Presentando all’inizio del 2018 il velivolo in oggetto, il Mohajer-6, armato di bombe di precisione, Amir Hatami, allora ministro della Difesa e oggi consigliere dell’ayatollah Ali Khamenei, aveva spiegato che il drone è in grado di svolgere missioni di sorveglianza, ricognizione e combattimento entro un ampio raggio operativo e può aiutare le forze armate, compresi i Guardiani della rivoluzione iraniana (Pasdaran), a identificare e distruggere obiettivi predeterminati. Secondo quanto dichiarato dal ministro in quell’occasione (una cerimonia per le celebrazioni dell’anniversario della Rivoluzione islamica del 1979), il drone può condurre missioni di sorveglianza aerea con una grande autonomia, colpire obiettivi con alta precisione, inviare informazioni ai centri di controllo e comando sia durante le ore diurne sia quelle notturne e decollare e atterrare su piste molto corte. È il fiore all’occhiello della Difesa iraniana.
“Ho portato con me una sola immagine, vale davvero più di mille parole”, ha dichiarato Gantz prima di mostrare la slide sui droni iraniani arrivati in Venezuela (riportata nella foto in apertura, ndr). La preoccupazione numero uno di Israele è il programma nucleare iraniano: “durante il periodo del Jcpoa (l’accordo nucleare raggiunto nel 2015 e oggi al centro delle trattative per il rientro degli Stati Uniti dopo il passo indietro deciso dall’ex presidente Donald Trump, ndr) l’Iran ha aumentato il suo budget per la sicurezza del 50%”. La seconda è quello missilistico, come conferma l’annuncio con cui il ministro ha confermato i report di alcuni mesi fa presentati da diversi gruppi di Osint, a partire da CNW e Aurora Intel.
Negli ultimi anni, l’Iran ha compiuto importanti progressi nel settore della difesa. Come? Ci sono due modi possibili, per l’Iran come per tutti i Paesi al mondo: la ricerca, costosa e laboriosa; il furto, pratica assai meno dispendiosa in termini economici e di tempo, specie se si può contare su una forte rete d’intelligence all’estero. Alcuni analisti hanno notato similitudini, almeno nella forma, tra il Mohajer-6 e il Falco, velivolo a pilotaggio remoto realizzato dall’italiana Selex ES (oggi Leonardo), operato da diversi Paesi nel Mediterraneo allargato come Pakistan e Giordania, scelto anche dalle Nazioni Unite per la missione nella Repubblica Democratica del Congo. Nel giugno del 2017 l’aviazione siriana ha abbattuto un Falco vicino al confine giordano, nella provincia siriana di Daraa.
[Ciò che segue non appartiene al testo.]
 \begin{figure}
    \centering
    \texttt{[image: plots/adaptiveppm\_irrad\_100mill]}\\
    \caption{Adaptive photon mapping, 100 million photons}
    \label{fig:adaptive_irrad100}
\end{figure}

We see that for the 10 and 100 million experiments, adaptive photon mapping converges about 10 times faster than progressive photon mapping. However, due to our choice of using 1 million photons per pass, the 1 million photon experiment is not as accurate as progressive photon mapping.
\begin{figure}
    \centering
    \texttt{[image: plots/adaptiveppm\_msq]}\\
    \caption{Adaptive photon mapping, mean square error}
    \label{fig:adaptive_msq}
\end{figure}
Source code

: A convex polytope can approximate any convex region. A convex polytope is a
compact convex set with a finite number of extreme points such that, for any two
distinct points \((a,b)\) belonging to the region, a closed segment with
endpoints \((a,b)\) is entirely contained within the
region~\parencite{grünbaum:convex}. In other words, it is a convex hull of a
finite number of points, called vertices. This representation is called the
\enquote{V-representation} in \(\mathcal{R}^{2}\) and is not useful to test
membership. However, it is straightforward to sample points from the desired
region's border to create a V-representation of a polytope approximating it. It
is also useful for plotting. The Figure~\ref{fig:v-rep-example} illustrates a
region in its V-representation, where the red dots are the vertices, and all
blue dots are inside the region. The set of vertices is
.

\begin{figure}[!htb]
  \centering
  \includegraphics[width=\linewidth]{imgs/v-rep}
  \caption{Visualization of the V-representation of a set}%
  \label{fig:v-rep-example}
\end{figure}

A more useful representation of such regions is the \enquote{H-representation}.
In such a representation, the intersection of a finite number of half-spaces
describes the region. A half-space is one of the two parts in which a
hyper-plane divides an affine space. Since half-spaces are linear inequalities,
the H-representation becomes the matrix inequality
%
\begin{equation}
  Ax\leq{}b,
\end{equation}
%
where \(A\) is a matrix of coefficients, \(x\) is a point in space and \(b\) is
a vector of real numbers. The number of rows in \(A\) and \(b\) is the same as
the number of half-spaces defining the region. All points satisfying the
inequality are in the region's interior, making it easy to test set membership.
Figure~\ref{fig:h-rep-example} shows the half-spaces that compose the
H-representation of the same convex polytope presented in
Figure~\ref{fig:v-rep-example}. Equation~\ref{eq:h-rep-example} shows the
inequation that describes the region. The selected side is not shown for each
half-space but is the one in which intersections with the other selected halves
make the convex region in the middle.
In ogni caso, l’Iran ha raggiunto l’autosufficienza nella produzione di importanti attrezzature e sistemi militari. Così, ha iniziato a esportare i suoi mezzi seguendo la strategia espansionistica lanciata, nel Medio Oriente ma non soltanto, dal generale Qasem Soleimani (ucciso da un drone statunitense due anni fa a Baghdad, in Iraq). E il Venezuela non è l’unico Paese in cui l’Iran esporta il Mohajer-6, che infatti viene utilizzato anche in Iraq e in Etiopia. In quest’ultimo scenario, dalle forze armate contro i ribelli del Tigray.
La cooperazione tra Iran e Venezuela sui droni risale all’epoca di Hugo Chávez, si è intensificata negli anni e dovrebbe procedere ancora lungo questa strada anche dopo il cambio di governo a Teheran. Nelle scorse settimane Maduro ha annunciato che presto sarà in Iran su invito del presidente iraniano Ebrahim Raisi, considerato un “falco” rispetto al “moderato” predecessore Hassan Rouhani, per approfondire la cooperazione tra i due Paesi.